The 2001 Translation CommentariesAncient Egyptian Law and Eminent Domain

This scriptural commentary is not an official view of the 2001 Translation project. We are not a religion and we do not establish doctrine; these commentaries reflect a variety of views and some disagree with each other. Anyone can submit a commentary for inclusion (see requirements).

The account found at Genesis Chapter 47, where JoSeph purchased all of the Egyptian people’s land for Pharaoh with grain, provides us an interesting insight into the history of governmental power to tax its residents and to own the land (eminent domain).

From this unique historical source (the Bible), we can see that governmental power and taxation wasn’t necessarily common in early Egypt. But notice that the things that started there were very important, since this country was in fact the first great world power. So, it became the source of information about how governments were to be subsidized to all future generations.

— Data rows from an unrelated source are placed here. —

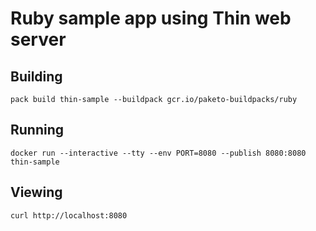 # Ruby sample app using Thin web server

## Building

`pack build thin-sample --buildpack gcr.io/paketo-buildpacks/ruby`

## Running

`docker run --interactive --tty --env PORT=8080 --publish 8080:8080 thin-sample`

## Viewing

`curl http://localhost:8080`
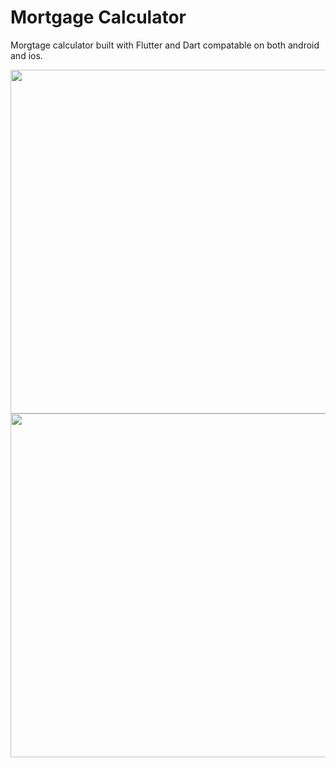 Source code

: # Mortgage Calculator 

Morgtage calculator built with Flutter and Dart compatable on both android and ios.

<img src="https://i.ibb.co/YPnpsy5/Simulator-Screen-Shot-i-Phone-X-2019-03-27-at-08-42-22-iphonexspacegrey-portrait.png"  height="550"> <img src="https://i.ibb.co/t88VFr9/Screenshot-1553679925-nexus5x-portrait.png" height="550">






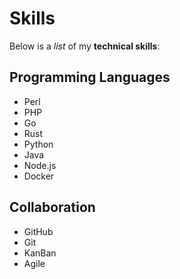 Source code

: # Skills

Below is a _list_ of my **technical skills**:

## Programming Languages
- Perl
- PHP
- Go
- Rust
- Python
- Java
- Node.js
- Docker

## Collaboration
- GitHub
- Git
- KanBan
- Agile
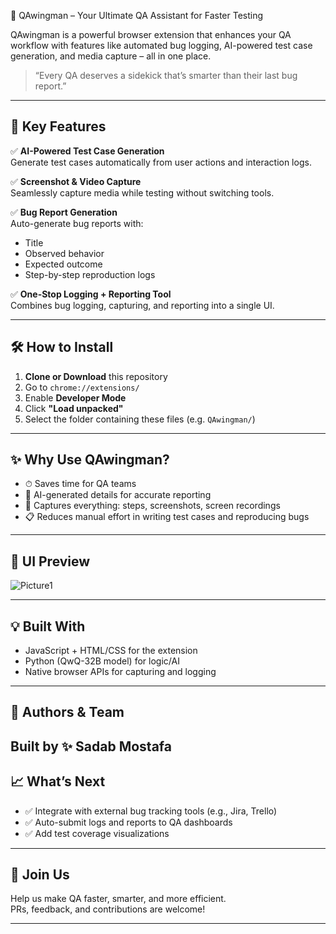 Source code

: 🦾 QAwingman – Your Ultimate QA Assistant for Faster Testing

QAwingman is a powerful browser extension that enhances your QA workflow with features like automated bug logging, AI-powered test case generation, and media capture – all in one place.

> “Every QA deserves a sidekick that’s smarter than their last bug report.”

---

## 🚀 Key Features

✅ **AI-Powered Test Case Generation**  
Generate test cases automatically from user actions and interaction logs.

✅ **Screenshot & Video Capture**  
Seamlessly capture media while testing without switching tools.

✅ **Bug Report Generation**  
Auto-generate bug reports with:
- Title
- Observed behavior
- Expected outcome
- Step-by-step reproduction logs

✅ **One-Stop Logging + Reporting Tool**  
Combines bug logging, capturing, and reporting into a single UI.

---

## 🛠️ How to Install

1. **Clone or Download** this repository
2. Go to `chrome://extensions/`
3. Enable **Developer Mode**
4. Click **"Load unpacked"**
5. Select the folder containing these files (e.g. `QAwingman/`)

---

## ✨ Why Use QAwingman?

- ⏱ Saves time for QA teams
- 🧠 AI-generated details for accurate reporting
- 📸 Captures everything: steps, screenshots, screen recordings
- 📋 Reduces manual effort in writing test cases and reproducing bugs

---

## 📸 UI Preview
![Picture1](https://github.com/user-attachments/assets/42410258-63a1-4505-aff4-61e29036973e)

---

## 💡 Built With

- JavaScript + HTML/CSS for the extension
- Python (QwQ-32B model) for logic/AI
- Native browser APIs for capturing and logging

---

## 👥 Authors & Team

Built by
✨ Sadab Mostafa
---

## 📈 What’s Next

- ✅ Integrate with external bug tracking tools (e.g., Jira, Trello)
- ✅ Auto-submit logs and reports to QA dashboards
- ✅ Add test coverage visualizations

---

## 🤝 Join Us

Help us make QA faster, smarter, and more efficient.  
PRs, feedback, and contributions are welcome!

---

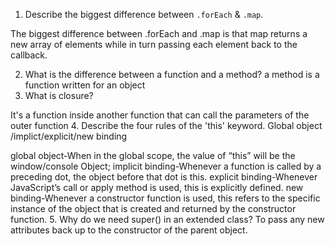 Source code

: 1. Describe the biggest difference between `.forEach` & `.map`.

The biggest difference between .forEach and .map is that map returns a new array of elements while in turn passing each element back to the callback.

2. What is the difference between a function and a method?
a method is a function written for an object
3. What is closure?

It's a function inside another function that can call the parameters of the outer function
4. Describe the four rules of the 'this' keyword.
Global object
/implict/explicit/new binding

global object-When in the global scope, the value of “this” will be the window/console Object;
implicit binding-Whenever a function is called by a preceding dot, the object before that dot is this.
explicit binding-Whenever JavaScript’s call or apply method is used, this is explicitly defined.
new binding-Whenever a constructor function is used, this refers to the specific instance of the object that is created and returned by the constructor function.
5. Why do we need super() in an extended class?
To pass any new attributes back up to the constructor of the parent object.
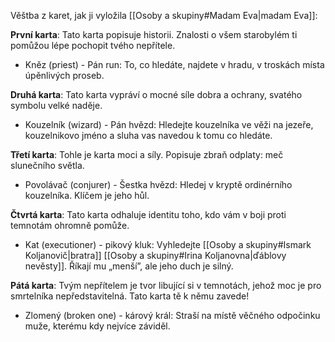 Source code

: Věštba z karet, jak ji vyložila [[Osoby a skupiny#Madam Eva|madam Eva]]:

**První karta**: Tato karta popisuje historii. Znalosti o všem starobylém ti pomůžou lépe pochopit tvého nepřítele.
- Kněz (priest) - Pán run: To, co hledáte, najdete v hradu, v troskách místa úpěnlivých proseb.

**Druhá karta**: Tato karta vypráví o mocné síle dobra a ochrany, svatého symbolu velké naděje.
- Kouzelník (wizard) - Pán hvězd: Hledejte kouzelníka ve věži na jezeře, kouzelnikovo jméno a sluha vas navedou k tomu co hledáte.

**Třetí karta**: Tohle je karta moci a síly. Popisuje zbraň odplaty: meč slunečního světla.
- Povolávač (conjurer) - Šestka hvězd: Hledej v kryptě ordinérního kouzelníka. Klíčem je jeho hůl.

**Čtvrtá karta**: Tato karta odhaluje identitu toho, kdo vám v boji proti temnotám ohromně pomůže.
- Kat (executioner) - pikový kluk: Vyhledejte [[Osoby a skupiny#Ismark Koljanovič|bratra]] [[Osoby a skupiny#Irina Koljanovna|ďáblovy nevěsty]]. Říkají mu „menší”, ale jeho duch je silný.

**Pátá karta**: Tvým nepřítelem je tvor libující si v temnotách, jehož moc je pro smrtelníka nepředstavitelná. Tato karta tě k němu zavede!
- Zlomený (broken one) - kárový král: Straší na místě věčného odpočinku muže, kterému kdy nejvíce záviděl.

Apparently, prior to that time, governmental taxation of an entire population was unknown.
So, kings may have derived their funds by coercing merchants or rich landowners… or by war.
However, under JoSeph’s inspired direction (and God’s permitting the famine), this first major government of history could legally claim the right to own the land and to tax the people. And while most archaeologists and scholars deny the existence of JoSeph (as well as a long line of other major Bible people and events);
No one can deny the effects of the laws he passed, on world history.

Then, can we say that God is responsible for governmental taxation?
Yes, for notice what Romans 13:6, 7 tells us:

‘This is why you pay taxes;
Because, as public servants, they are serving God’s purposes.
So, pay everyone what they are owed; to the tax assessor, the property tax; to the toll collector, the toll; give the police fear, and honor those [who require] honor.’

It is also interesting that this early decision affected the religious clerics of the time.
For under Joseph’s direction, they paid no taxes on the property they owned…
Which is again similar to modern laws.

So, the conclusion we reach is that governmental power and taxation are things that God created for our benefit, and that He also considered it necessary to remove religion from the influence of and taxation by governments.

The parallels to these ancient laws of God can still be seen in modern governments, where they claim the right to confiscate, purchase, or own all land within their domain (eminent domain). Also, national taxation is about the same as it was in Egypt under JoSeph, twenty percent, and religious organizations and their clerics aren’t taxed on income from their religious duties.